Табрай спросил у него:
– Что скажешь, Хабар?
– Русский потерял много крови. Надо делать переливание. Я сумею. Все нужное у меня есть. Нет только крови.
– Так в чем дело? Бери мою.
– Не все так просто. Надо чтобы совпали группа и резус.
– А это что такое?
– Долго объяснять. Какая группа и резус-фактор у всех наших людей, я знаю, а вот у русского?
– А если смешать?
– Он умрет.
– Как узнать его группу и этот твой чертов резус?
Сауни взглянул на главаря.
– У вас же его документы.
– Да, и что?
– В удостоверении личности должно быть все указано. Еще нашивка на форме. Это не у всех, но в последнее время…
Табрай не стал слушать, выбежал из сарая, ворвался в дом, включил свет, достал из шкафа удостоверение Козырева, нашивки.
– Вот, есть. Вторая группа, резус-фактор положительный.
В комнату вошла Ламис.
– Что случилось, отец?
– Русский!..
Девушка побледнела.
– Что с ним?
– Пытался покончить собой, разбил кувшин и перерезал себе вены. Хорошо, что Исам услышал подозрительный шум.

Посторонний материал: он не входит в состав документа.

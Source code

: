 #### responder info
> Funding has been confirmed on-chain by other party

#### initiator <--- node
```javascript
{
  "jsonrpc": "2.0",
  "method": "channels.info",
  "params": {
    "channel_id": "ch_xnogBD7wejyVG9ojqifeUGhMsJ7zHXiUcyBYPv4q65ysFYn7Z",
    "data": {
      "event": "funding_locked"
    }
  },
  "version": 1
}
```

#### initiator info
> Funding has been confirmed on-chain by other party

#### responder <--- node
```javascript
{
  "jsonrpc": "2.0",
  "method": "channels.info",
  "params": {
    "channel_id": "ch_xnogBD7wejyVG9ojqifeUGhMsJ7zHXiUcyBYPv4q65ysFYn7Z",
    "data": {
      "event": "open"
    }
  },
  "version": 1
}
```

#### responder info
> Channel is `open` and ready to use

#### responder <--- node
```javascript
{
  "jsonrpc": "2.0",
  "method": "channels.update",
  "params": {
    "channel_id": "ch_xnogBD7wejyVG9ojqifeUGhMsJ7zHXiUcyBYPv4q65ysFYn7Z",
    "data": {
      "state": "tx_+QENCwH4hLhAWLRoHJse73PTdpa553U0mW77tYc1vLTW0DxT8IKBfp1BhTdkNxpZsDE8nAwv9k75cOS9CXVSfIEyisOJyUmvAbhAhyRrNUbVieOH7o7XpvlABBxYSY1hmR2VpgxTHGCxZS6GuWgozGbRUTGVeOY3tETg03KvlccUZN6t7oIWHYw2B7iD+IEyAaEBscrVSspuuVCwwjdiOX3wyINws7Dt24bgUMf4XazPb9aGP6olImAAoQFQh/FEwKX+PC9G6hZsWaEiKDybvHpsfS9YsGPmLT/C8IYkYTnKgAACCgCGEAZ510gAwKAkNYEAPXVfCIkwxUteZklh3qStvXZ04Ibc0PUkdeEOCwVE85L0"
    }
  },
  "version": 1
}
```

Козырев потерял очень много крови, боюсь, не выживет.
Девушка пошатнулась, удержалась за занавеску, закрывавшую вход в женскую половину.
– Он умрет, отец?
– Не знаю. А с тобой-то что?
– Спаси его. Умоляю тебя.
Табрай не ответил дочери и побежал обратно к сараю, где уже собралась приличная толпа. Он назвал Сауни группу и резус.
– Такая же кровь у вас, господин, – сказал тот.
– Что делать?
– Входите в сарай, ложитесь рядом с русским.
– Хоп!
Табрай прошел в сарай вместе с санитаром.

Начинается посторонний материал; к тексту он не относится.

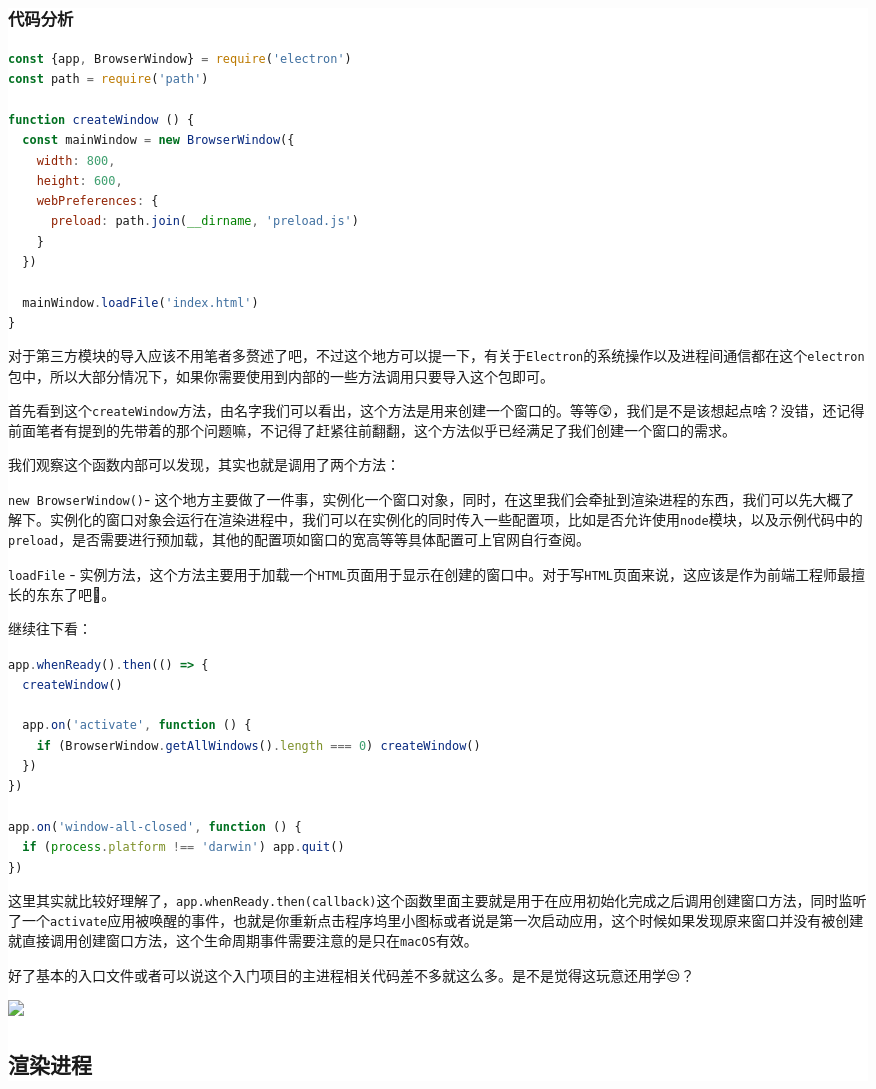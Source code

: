 ### 代码分析
```javascript
const {app, BrowserWindow} = require('electron')
const path = require('path')

function createWindow () {
  const mainWindow = new BrowserWindow({
    width: 800,
    height: 600,
    webPreferences: {
      preload: path.join(__dirname, 'preload.js')
    }
  })

  mainWindow.loadFile('index.html')
}
```
对于第三方模块的导入应该不用笔者多赘述了吧，不过这个地方可以提一下，有关于`Electron`的系统操作以及进程间通信都在这个`electron`包中，所以大部分情况下，如果你需要使用到内部的一些方法调用只要导入这个包即可。

首先看到这个`createWindow`方法，由名字我们可以看出，这个方法是用来创建一个窗口的。等等😲，我们是不是该想起点啥？没错，还记得前面笔者有提到的先带着的那个问题嘛，不记得了赶紧往前翻翻，这个方法似乎已经满足了我们创建一个窗口的需求。

我们观察这个函数内部可以发现，其实也就是调用了两个方法：

`new BrowserWindow()`- 这个地方主要做了一件事，实例化一个窗口对象，同时，在这里我们会牵扯到渲染进程的东西，我们可以先大概了解下。实例化的窗口对象会运行在渲染进程中，我们可以在实例化的同时传入一些配置项，比如是否允许使用`node`模块，以及示例代码中的`preload`，是否需要进行预加载，其他的配置项如窗口的宽高等等具体配置可上官网自行查阅。

`loadFile` - 实例方法，这个方法主要用于加载一个`HTML`页面用于显示在创建的窗口中。对于写`HTML`页面来说，这应该是作为前端工程师最擅长的东东了吧🤭。

继续往下看：
```javascript
app.whenReady().then(() => {
  createWindow()
  
  app.on('activate', function () {
    if (BrowserWindow.getAllWindows().length === 0) createWindow()
  })
})

app.on('window-all-closed', function () {
  if (process.platform !== 'darwin') app.quit()
})
```
这里其实就比较好理解了，`app.whenReady.then(callback)`这个函数里面主要就是用于在应用初始化完成之后调用创建窗口方法，同时监听了一个`activate`应用被唤醒的事件，也就是你重新点击程序坞里小图标或者说是第一次启动应用，这个时候如果发现原来窗口并没有被创建就直接调用创建窗口方法，这个生命周期事件需要注意的是只在`macOS`有效。

好了基本的入口文件或者可以说这个入门项目的主进程相关代码差不多就这么多。是不是觉得这玩意还用学😒？

![](https://ss1.bdstatic.com/70cFuXSh_Q1YnxGkpoWK1HF6hhy/it/u=3488358829,502068892&fm=26&gp=0.jpg)

## 渲染进程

А в доме на ковре лежала девушка, потерявшая сознание.
Салах, младший сын Табрая, увидел сестру, распростертую на полу, и бросился к сараю.
– Отец!
– Что такое, мой мальчик?
– Ламис!..
– Что с ней?
– Там!.. Она умерла.
– Что? – По спине главаря банды пробежал холодок, он повернулся к санитару и выкрикнул: – За мной!
Табрай, Сауни и двенадцатилетний Салах побежали в дом.

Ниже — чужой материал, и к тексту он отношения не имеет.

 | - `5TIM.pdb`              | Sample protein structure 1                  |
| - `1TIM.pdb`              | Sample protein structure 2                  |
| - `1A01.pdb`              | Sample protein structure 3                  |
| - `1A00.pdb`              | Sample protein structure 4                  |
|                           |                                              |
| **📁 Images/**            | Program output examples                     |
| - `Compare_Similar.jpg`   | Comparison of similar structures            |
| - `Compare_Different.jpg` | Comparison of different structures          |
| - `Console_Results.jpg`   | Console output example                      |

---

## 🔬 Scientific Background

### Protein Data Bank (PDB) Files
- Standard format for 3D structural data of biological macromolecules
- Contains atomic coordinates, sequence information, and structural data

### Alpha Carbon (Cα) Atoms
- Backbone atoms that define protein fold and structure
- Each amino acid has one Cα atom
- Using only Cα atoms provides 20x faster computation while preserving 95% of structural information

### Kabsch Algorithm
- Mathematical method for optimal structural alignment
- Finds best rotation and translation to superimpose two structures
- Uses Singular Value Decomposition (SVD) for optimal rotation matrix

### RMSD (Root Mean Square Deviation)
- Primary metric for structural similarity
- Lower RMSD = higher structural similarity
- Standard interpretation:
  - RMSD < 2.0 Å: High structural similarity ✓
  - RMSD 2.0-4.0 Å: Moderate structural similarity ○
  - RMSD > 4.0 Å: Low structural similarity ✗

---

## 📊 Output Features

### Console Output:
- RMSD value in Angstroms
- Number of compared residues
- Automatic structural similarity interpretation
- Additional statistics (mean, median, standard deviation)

Тетя Халида уже сидела перед Ламис и прикладывала к ее голове мокрый платок.
– Что с ней? – крикнул Табрай.
Женщина вздрогнула от отчаянного вопля, повернулась:
– Ну и чего ты так шумишь? Обморок у нее.
– Что? Сауни!
Санитар нагнулся над девушкой.
Та открыла глаза.
Табрай оттолкнул Сауни.
– Ламис, родная, что с тобой?
– Ничего, отец, прости. Скажи, русский умер?
– Нет. Живой. Этот шелудивый пес решил уйти из жизни, но мы ему не дали.
– Хорошо, – проговорила девушка и закрыла глаза.
– Халида, отведи Ламис в ее комнату! – приказал Табрай. – И будь с ней. Я подойду.
– Хорошо, брат.
Сауни помог тетушке поднять племянницу и проводить ее в женскую половину.
Потом он вышел оттуда.
– Что с ней произошло? – спросил главарь.
– Халида же сказала, обморок. У женщин такое нередко бывает.
– Но Ламис никогда не падала в обморок. Почему это произошло сейчас?
Сауни пожал плечами:
– Может, из-за русского?
– При чем здесь он?
– Этого не знаю. Могу сказать, что обморок – это не так уж и страшно. Девушка немного полежит и встанет.
Табрай взглянул на Сауни и спросил:
– Ты уверен, что Ламис не потребуется твоя помощь?
– Да.
– А этому, русскому?
– Уверен. Переливание сделали, давление поднялось, пульс слабый, но восстановится. Останутся только шрамы на запястье.